Plain-text document sources:
····················

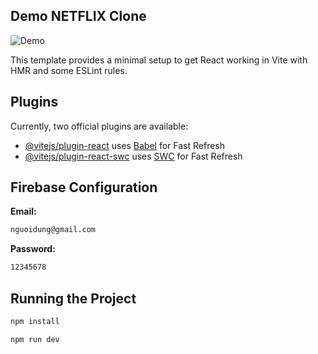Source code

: ## Demo NETFLIX Clone

![Demo](/demo.png)

This template provides a minimal setup to get React working in Vite with HMR and some ESLint rules.

## Plugins

Currently, two official plugins are available:

- [@vitejs/plugin-react](https://github.com/vitejs/vite-plugin-react/blob/main/packages/plugin-react/README.md) uses [Babel](https://babeljs.io/) for Fast Refresh
- [@vitejs/plugin-react-swc](https://github.com/vitejs/vite-plugin-react-swc) uses [SWC](https://swc.rs/) for Fast Refresh

## Firebase Configuration

**Email:**
```bash
nguoidung@gmail.com
```
**Password:**
```bash 
12345678
```
## Running the Project

```bash 
npm install
```

```bash 
npm run dev
```

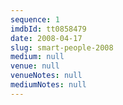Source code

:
 ```yaml
---
sequence: 1
imdbId: tt0858479
date: 2008-04-17
slug: smart-people-2008
medium: null
venue: null
venueNotes: null
mediumNotes: null
---
```


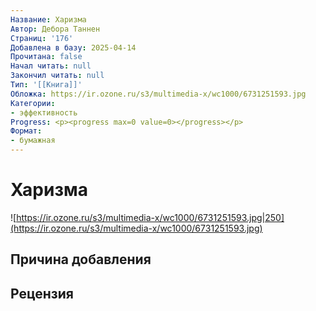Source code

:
 ```yaml
---
Название: Харизма
Автор: Дебора Таннен
Страниц: '176'
Добавлена в базу: 2025-04-14
Прочитана: false
Начал читать: null
Закончил читать: null
Тип: '[[Книга]]'
Обложка: https://ir.ozone.ru/s3/multimedia-x/wc1000/6731251593.jpg
Категории:
- эффективность
Progress: <p><progress max=0 value=0></progress></p>
Формат:
- бумажная
---
```

# Харизма

![https://ir.ozone.ru/s3/multimedia-x/wc1000/6731251593.jpg|250](https://ir.ozone.ru/s3/multimedia-x/wc1000/6731251593.jpg)

## Причина добавления


## Рецензия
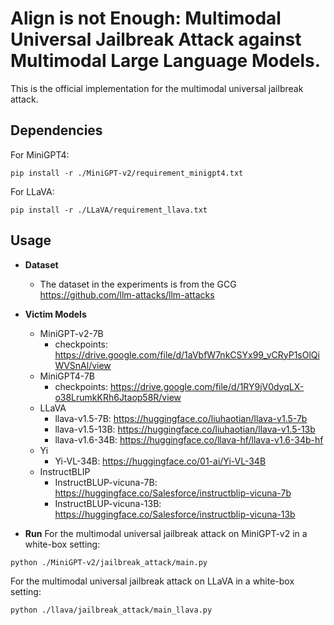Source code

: # Align is not Enough: Multimodal Universal Jailbreak Attack against Multimodal Large Language Models.
This is the official implementation for the multimodal universal jailbreak attack.

## Dependencies
For MiniGPT4:
```
pip install -r ./MiniGPT-v2/requirement_minigpt4.txt
```

For LLaVA:
```
pip install -r ./LLaVA/requirement_llava.txt
```

## Usage
- **Dataset**

    -   The dataset in the experiments is from the GCG https://github.com/llm-attacks/llm-attacks

- **Victim Models**
    - MiniGPT-v2-7B
        - checkpoints: https://drive.google.com/file/d/1aVbfW7nkCSYx99_vCRyP1sOlQiWVSnAl/view
    - MiniGPT4-7B
        - checkpoints: https://drive.google.com/file/d/1RY9jV0dyqLX-o38LrumkKRh6Jtaop58R/view
    - LLaVA
        - llava-v1.5-7B: https://huggingface.co/liuhaotian/llava-v1.5-7b
        - llava-v1.5-13B: https://huggingface.co/liuhaotian/llava-v1.5-13b
        - llava-v1.6-34B: https://huggingface.co/llava-hf/llava-v1.6-34b-hf
    - Yi
        - Yi-VL-34B: https://huggingface.co/01-ai/Yi-VL-34B
    - InstructBLIP
        - InstructBLUP-vicuna-7B: https://huggingface.co/Salesforce/instructblip-vicuna-7b
        - InstructBLUP-vicuna-13B: https://huggingface.co/Salesforce/instructblip-vicuna-13b

- **Run**
For the multimodal universal jailbreak attack on MiniGPT-v2 in a white-box setting:
```
python ./MiniGPT-v2/jailbreak_attack/main.py
```

For the multimodal universal jailbreak attack on LLaVA in a white-box setting:
```
python ./llava/jailbreak_attack/main_llava.py
```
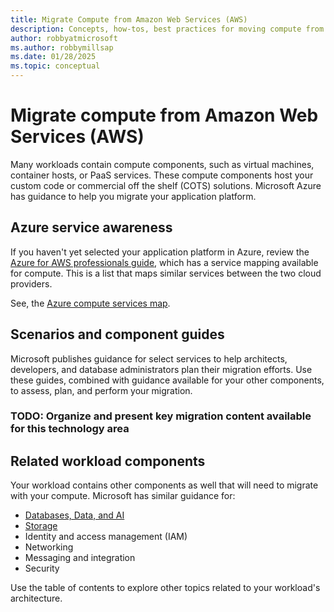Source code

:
 ```yaml
---
title: Migrate Compute from Amazon Web Services (AWS)
description: Concepts, how-tos, best practices for moving compute from AWS to Azure.
author: robbyatmicrosoft
ms.author: robbymillsap
ms.date: 01/28/2025
ms.topic: conceptual
---
```


# Migrate compute from Amazon Web Services (AWS)

Many workloads contain compute components, such as virtual machines, container hosts, or PaaS services. These compute components host your custom code or commercial off the shelf (COTS) solutions. Microsoft Azure has guidance to help you migrate your application platform.

## Azure service awareness

If you haven't yet selected your application platform in Azure, review the [Azure for AWS professionals guide](/azure/architecture/aws-professional/), which has a service mapping available for compute. This is a list that maps similar services between the two cloud providers.

See, the [Azure compute services map](/azure/architecture/aws-professional/compute).

## Scenarios and component guides

Microsoft publishes guidance for select services to help architects, developers, and database administrators plan their migration efforts. Use these guides, combined with guidance available for your other components, to assess, plan, and perform your migration.

### TODO: Organize and present key migration content available for this technology area

## Related workload components

Your workload contains other components as well that will need to migrate with your compute. Microsoft has similar guidance for:

- [Databases, Data, and AI](./migrate-databases-from-aws.md)
- [Storage](./migrate-storage-from-aws.md)
- Identity and access management (IAM)
- Networking
- Messaging and integration
- Security

Use the table of contents to explore other topics related to your workload's architecture.
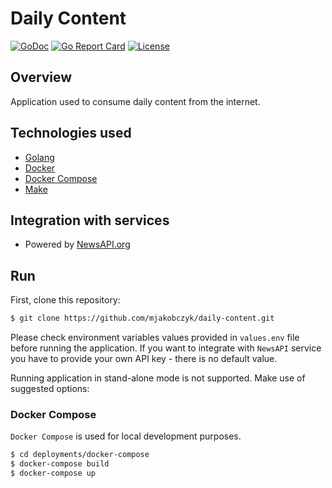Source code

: # Daily Content

[![GoDoc](https://godoc.org/github.com/mjakobczyk/daily-content?status.svg)](https://godoc.org/github.com/mjakobczyk/daily-content)
[![Go Report Card](https://goreportcard.com/badge/mjakobczyk/daily-content)](https://goreportcard.com/report/github.com/mjakobczyk/daily-content)
[![License](https://img.shields.io/badge/License-Apache%202.0-green.svg)](https://github.com/mjakobczyk/daily-content/blob/master/LICENSE)

## Overview

Application used to consume daily content from the internet.

## Technologies used

* [Golang](https://golang.org/)
* [Docker](https://www.docker.com/)
* [Docker Compose](https://docs.docker.com/compose/)
* [Make](https://www.gnu.org/software/make/)

## Integration with services

* Powered by [NewsAPI.org](https://newsapi.org/)

## Run

First, clone this repository:
```bash
$ git clone https://github.com/mjakobczyk/daily-content.git
```

 Please check environment variables values provided in `values.env` file before running the application. If you want to integrate with `NewsAPI` service you have to provide your own API key - there is no default value.

Running application in stand-alone mode is not supported. Make use of suggested options:

### Docker Compose

`Docker Compose` is used for local development purposes.

```bash
$ cd deployments/docker-compose
$ docker-compose build
$ docker-compose up
```
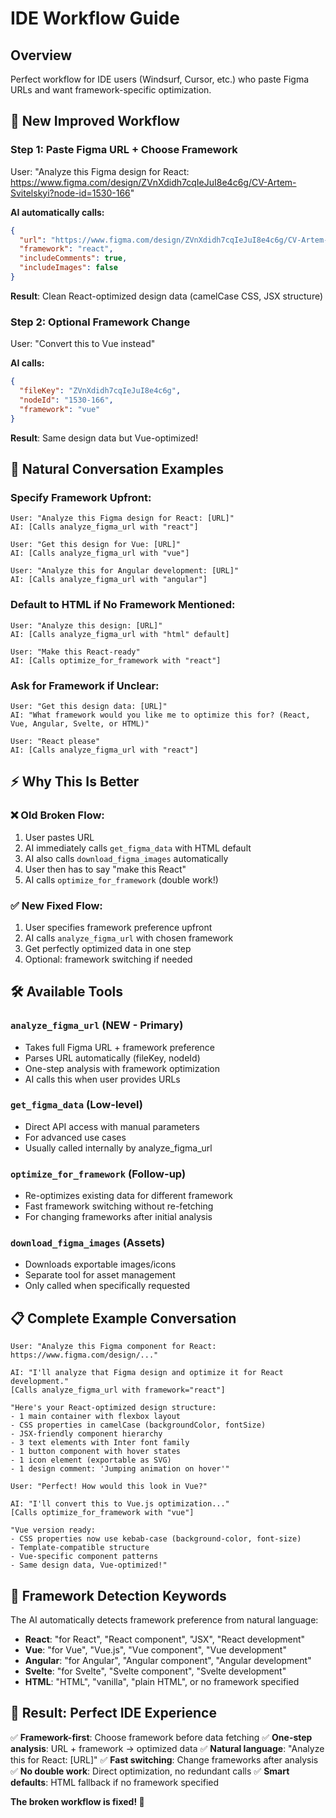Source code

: # IDE Workflow Guide

## Overview

Perfect workflow for IDE users (Windsurf, Cursor, etc.) who paste Figma URLs and want framework-specific optimization.

## 🚀 **New Improved Workflow**

### **Step 1: Paste Figma URL + Choose Framework**
User: "Analyze this Figma design for React: https://www.figma.com/design/ZVnXdidh7cqIeJuI8e4c6g/CV-Artem-Svitelskyi?node-id=1530-166"

**AI automatically calls:**
```json
{
  "url": "https://www.figma.com/design/ZVnXdidh7cqIeJuI8e4c6g/CV-Artem-Svitelskyi?node-id=1530-166",
  "framework": "react",
  "includeComments": true,
  "includeImages": false
}
```

**Result**: Clean React-optimized design data (camelCase CSS, JSX structure)

### **Step 2: Optional Framework Change**
User: "Convert this to Vue instead"

**AI calls:**
```json
{
  "fileKey": "ZVnXdidh7cqIeJuI8e4c6g",
  "nodeId": "1530-166",
  "framework": "vue"
}
```

**Result**: Same design data but Vue-optimized!

## 💬 **Natural Conversation Examples**

### **Specify Framework Upfront:**
```
User: "Analyze this Figma design for React: [URL]"
AI: [Calls analyze_figma_url with "react"]

User: "Get this design for Vue: [URL]"  
AI: [Calls analyze_figma_url with "vue"]

User: "Analyze this for Angular development: [URL]"
AI: [Calls analyze_figma_url with "angular"]
```

### **Default to HTML if No Framework Mentioned:**
```
User: "Analyze this design: [URL]"
AI: [Calls analyze_figma_url with "html" default]

User: "Make this React-ready"
AI: [Calls optimize_for_framework with "react"]
```

### **Ask for Framework if Unclear:**
```
User: "Get this design data: [URL]"
AI: "What framework would you like me to optimize this for? (React, Vue, Angular, Svelte, or HTML)"

User: "React please"
AI: [Calls analyze_figma_url with "react"]
```

## ⚡ **Why This Is Better**

### **❌ Old Broken Flow:**
1. User pastes URL
2. AI immediately calls `get_figma_data` with HTML default
3. AI also calls `download_figma_images` automatically
4. User then has to say "make this React"
5. AI calls `optimize_for_framework` (double work!)

### **✅ New Fixed Flow:**
1. User specifies framework preference upfront
2. AI calls `analyze_figma_url` with chosen framework
3. Get perfectly optimized data in one step
4. Optional: framework switching if needed

## 🛠 **Available Tools**

### **`analyze_figma_url`** (NEW - Primary)
- Takes full Figma URL + framework preference
- Parses URL automatically (fileKey, nodeId)
- One-step analysis with framework optimization
- AI calls this when user provides URLs

### **`get_figma_data`** (Low-level)
- Direct API access with manual parameters
- For advanced use cases
- Usually called internally by analyze_figma_url

### **`optimize_for_framework`** (Follow-up)
- Re-optimizes existing data for different framework
- Fast framework switching without re-fetching
- For changing frameworks after initial analysis

### **`download_figma_images`** (Assets)
- Downloads exportable images/icons
- Separate tool for asset management
- Only called when specifically requested

## 📋 **Complete Example Conversation**

```
User: "Analyze this Figma component for React: https://www.figma.com/design/..."

AI: "I'll analyze that Figma design and optimize it for React development."
[Calls analyze_figma_url with framework="react"]

"Here's your React-optimized design structure:
- 1 main container with flexbox layout
- CSS properties in camelCase (backgroundColor, fontSize)
- JSX-friendly component hierarchy  
- 3 text elements with Inter font family
- 1 button component with hover states
- 1 icon element (exportable as SVG)
- 1 design comment: 'Jumping animation on hover'"

User: "Perfect! How would this look in Vue?"

AI: "I'll convert this to Vue.js optimization..."
[Calls optimize_for_framework with "vue"]

"Vue version ready:
- CSS properties now use kebab-case (background-color, font-size)  
- Template-compatible structure
- Vue-specific component patterns
- Same design data, Vue-optimized!"
```

## 🎯 **Framework Detection Keywords**

The AI automatically detects framework preference from natural language:

- **React**: "for React", "React component", "JSX", "React development"
- **Vue**: "for Vue", "Vue.js", "Vue component", "Vue development"  
- **Angular**: "for Angular", "Angular component", "Angular development"
- **Svelte**: "for Svelte", "Svelte component", "Svelte development"
- **HTML**: "HTML", "vanilla", "plain HTML", or no framework specified

## 🎉 **Result: Perfect IDE Experience**

✅ **Framework-first**: Choose framework before data fetching
✅ **One-step analysis**: URL + framework → optimized data
✅ **Natural language**: "Analyze this for React: [URL]"
✅ **Fast switching**: Change frameworks after analysis
✅ **No double work**: Direct optimization, no redundant calls
✅ **Smart defaults**: HTML fallback if no framework specified

**The broken workflow is fixed! 🚀**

····················

Assignment: Can the lines from the start of the records through the line with "[Babel](https://babeljs.io/) for Fast Refresh" be given again exactly, with the pictures left out?

Answer:
Source code

: ## Demo NETFLIX Clone

![Demo](/demo.png)

This template provides a minimal setup to get React working in Vite with HMR and some ESLint rules.

## Plugins

Currently, two official plugins are available:

- [@vitejs/plugin-react](https://github.com/vitejs/vite-plugin-react/blob/main/packages/plugin-react/README.md) uses [Babel](https://babeljs.io/) for Fast Refresh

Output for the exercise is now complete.